Película La guerra de los botones

Tras firmar la efectiva Los chicos el coro (2004) y la interesante aunque dispersa París, París (2008), la nueva obra de Christophe Barratier parece confirmar su inclinación hacia las historias amables ambientadas en la Francia de mitad del siglo pasado. En esta ocasión el realizador francés adapta un loable clásico literario infantil, el cual ya ha tenido un notable recorrido en el cine, sin embargo la fórmula no termina de cuajar bajo su desganada y pobre dirección, entregando un producto mediocre que se ve con media sonrisa, pero que se intuye fácilmente olvidable.

La decisión de situar la acción en los años de ocupación nazi es una de las variantes que Barratier introduce en esta metáfora de la guerra protagonizada por los niños de dos pueblos rivales. Con esta discutible determinación, la consecuencia directa es el incremento de peso en sus nada creíbles personajes adultos, los cuales necesariamente ganan presencia en el conflicto al tiempo que la exaltación de la resistencia gala se le va de las manos. Y es que lo que debería funcionar como iniciación a la vida, a los primeros amores y como entendimiento del complejo mundo adulto -en definitiva dejando que la historia fluya entre la chavalería-, aquí acaba difuminado dentro una trasnochada idealización de la lucha del pueblo francés contra el invasor; tragicómica función a la que, por cierto, cuesta cogerle el tono. No quiero decir con ello que esta utópica visión de sus antepasados no logre conmover por momentos, pero hay que señalar que muchas de estas emociones están arrancadas forzando la maquinaria enfática (brillos y música) más de lo aconsejable si se pretende ser tomado medianamente en serio.
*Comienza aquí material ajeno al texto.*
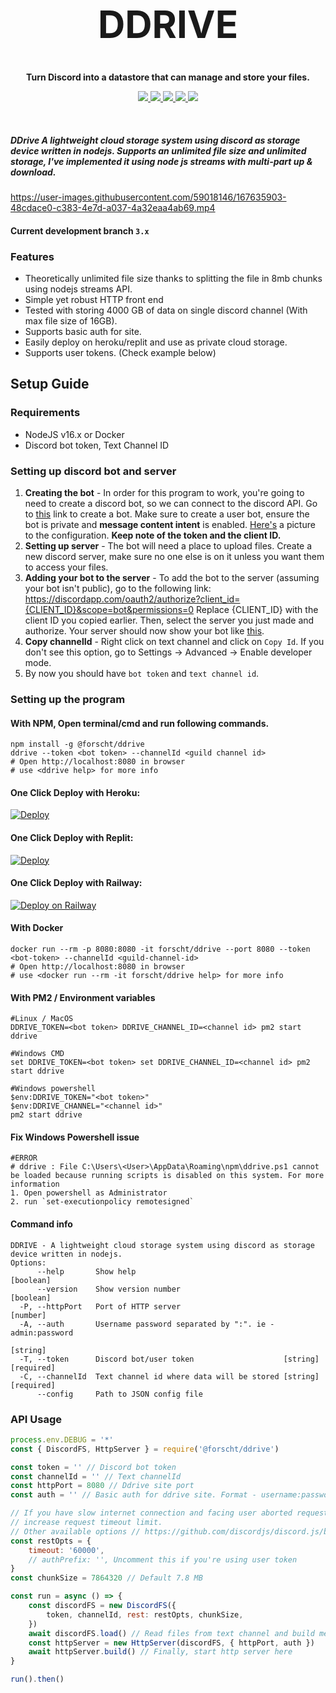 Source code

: <h1 align="center" style="font-size: 60px"> DDRIVE </h1>

<p align="center"><strong> Turn Discord into a datastore that can manage and store your files. </strong></p>
<p align="center">
    <a href="https://github.com/forscht/ddrive/actions/workflows/lint.yml">
        <img src="https://github.com/forscht/ddrive/actions/workflows/lint.yml/badge.svg">
    </a>
    <a href="https://hub.docker.com/r/forscht/ddrive">
        <img src="https://img.shields.io/docker/v/forscht/ddrive?logo=docker">
    </a>
    <a href="https://hub.docker.com/r/forscht/ddrive">
        <img src="https://img.shields.io/docker/pulls/forscht/ddrive.svg?logo=docker">
    </a>
    <a href="https://github.com/forscht/ddrive/actions/workflows/codeql-analysis.yml">
        <img src="https://github.com/forscht/ddrive/actions/workflows/codeql-analysis.yml/badge.svg">
    </a>
    <a href="https://github.com/forscht/ddrive/blob/v2/LICENSE">
        <img src="https://img.shields.io/badge/License-MIT-yellow.svg">
    </a>

</p>
<br>

##### **DDrive** A lightweight cloud storage system using discord as storage device written in nodejs. Supports an unlimited file size and unlimited storage, I've implemented it using node js streams with multi-part up & download.

https://user-images.githubusercontent.com/59018146/167635903-48cdace0-c383-4e7d-a037-4a32eaa4ab69.mp4

#### Current development branch `3.x`

### Features
- Theoretically unlimited file size thanks to splitting the file in 8mb chunks using nodejs streams API.
- Simple yet robust HTTP front end
- Tested with storing 4000 GB of data on single discord channel (With max file size of 16GB).
- Supports basic auth for site.
- Easily deploy on heroku/replit and use as private cloud storage.
- Supports user tokens. (Check example below)

## Setup Guide

### Requirements
- NodeJS v16.x or Docker
- Discord bot token, Text Channel ID

### Setting up discord bot and server
1. **Creating the bot** - In order for this program to work, you're going to need to create a discord bot, so we can connect to the discord API. Go to [this](https://discordapp.com/developers/applications/me) link to create a bot. Make sure to create a user bot, ensure the bot is private and **message content intent** is enabled. [Here's](https://i.imgur.com/5AQZGq9.png) a picture to the configuration. **Keep note of the token and the client ID.**
2. **Setting up server** - The bot will need a place to upload files. Create a new discord server, make sure no one else is on it unless you want them to access your files.
3. **Adding your bot to the server** - To add the bot to the server (assuming your bot isn't public), go to the following link: https://discordapp.com/oauth2/authorize?client_id={CLIENT_ID}&scope=bot&permissions=0 Replace {CLIENT_ID} with the client ID you copied earlier. Then, select the server you just made and authorize. Your server should now show your bot like [this](http://i.imgur.com/NnqQAv7.png).
4. **Copy channelId** - Right click on text channel and click on `Copy Id`. If you don't see this option, go to Settings -> Advanced -> Enable developer mode.
5. By now you should have `bot token` and `text channel id`.

### Setting up the program
#### With NPM, Open terminal/cmd and run following commands.
```shell
npm install -g @forscht/ddrive
ddrive --token <bot token> --channelId <guild channel id>
# Open http://localhost:8080 in browser
# use <ddrive help> for more info
```

#### One Click Deploy with Heroku:
[![Deploy](https://www.herokucdn.com/deploy/button.svg)](https://heroku.com/deploy?template=https://github.com/forscht/ddrive/tree/3.x)

#### One Click Deploy with Replit:
[![Deploy](https://replit.com/badge/github/forscht/ddrive)](https://replit.com/github/forscht/ddrive)

#### One Click Deploy with Railway:
[![Deploy on Railway](https://railway.app/button.svg)](https://railway.app/new/template/ALJmfS?referralCode=27ekYT)

#### With Docker
```shell
docker run --rm -p 8080:8080 -it forscht/ddrive --port 8080 --token <bot-token> --channelId <guild-channel-id>
# Open http://localhost:8080 in browser
# use <docker run --rm -it forscht/ddrive help> for more info
```

#### With PM2 / Environment variables
```
#Linux / MacOS
DDRIVE_TOKEN=<bot token> DDRIVE_CHANNEL_ID=<channel id> pm2 start ddrive

#Windows CMD
set DDRIVE_TOKEN=<bot token> set DDRIVE_CHANNEL_ID=<channel id> pm2 start ddrive

#Windows powershell
$env:DDRIVE_TOKEN="<bot token>"
$env:DDRIVE_CHANNEL="<channel id>"
pm2 start ddrive
```

#### Fix Windows Powershell issue
```shell
#ERROR 
# ddrive : File C:\Users\<User>\AppData\Roaming\npm\ddrive.ps1 cannot be loaded because running scripts is disabled on this system. For more information
1. Open powershell as Administrator
2. run `set-executionpolicy remotesigned`
```

#### Command info
```shell
DDRIVE - A lightweight cloud storage system using discord as storage device written in nodejs.
Options:
      --help       Show help                                           [boolean]
      --version    Show version number                                 [boolean]
  -P, --httpPort   Port of HTTP server                                  [number]
  -A, --auth       Username password separated by ":". ie - admin:password
                                                                        [string]
  -T, --token      Discord bot/user token                    [string] [required]
  -C, --channelId  Text channel id where data will be stored [string] [required]
      --config     Path to JSON config file
```

### API Usage
```javascript
process.env.DEBUG = '*'
const { DiscordFS, HttpServer } = require('@forscht/ddrive')

const token = '' // Discord bot token
const channelId = '' // Text channelId
const httpPort = 8080 // Ddrive site port
const auth = '' // Basic auth for ddrive site. Format - username:password

// If you have slow internet connection and facing user aborted request error
// increase request timeout limit.
// Other available options // https://github.com/discordjs/discord.js/blob/c25e8ad78b1a020a24ec50e30dd7315234ce9309/packages/rest/src/lib/REST.ts#L21
const restOpts = {
    timeout: '60000',
    // authPrefix: '', Uncomment this if you're using user token
}
const chunkSize = 7864320 // Default 7.8 MB

const run = async () => {
    const discordFS = new DiscordFS({
        token, channelId, rest: restOpts, chunkSize,
    })
    await discordFS.load() // Read files from text channel and build metadata. Might take time depending on storage size
    const httpServer = new HttpServer(discordFS, { httpPort, auth })
    await httpServer.build() // Finally, start http server here
}

run().then()

```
Si a los mencionados peros argumentales y algunos burdos recursos artísticos les sumamos una ambientación tan sólo pasable, una acción mejorable y un casting infantil flojo en general, nos queda una cinta definitivamente sosa en la que no nos queda ni el consuelo de poder disfrutar de la frescura de algún renacuajo realmente gracioso, o con un mínimo de carisma en pantalla, algo que parecía casi imposible que no sucediera de manera natural entre tanto chavalín convocado. Qué se le va a hacer…; cuando no se está inspirado no hay forma, y esta vez Barratier no lo ha estado ni para eso. Otra vez será.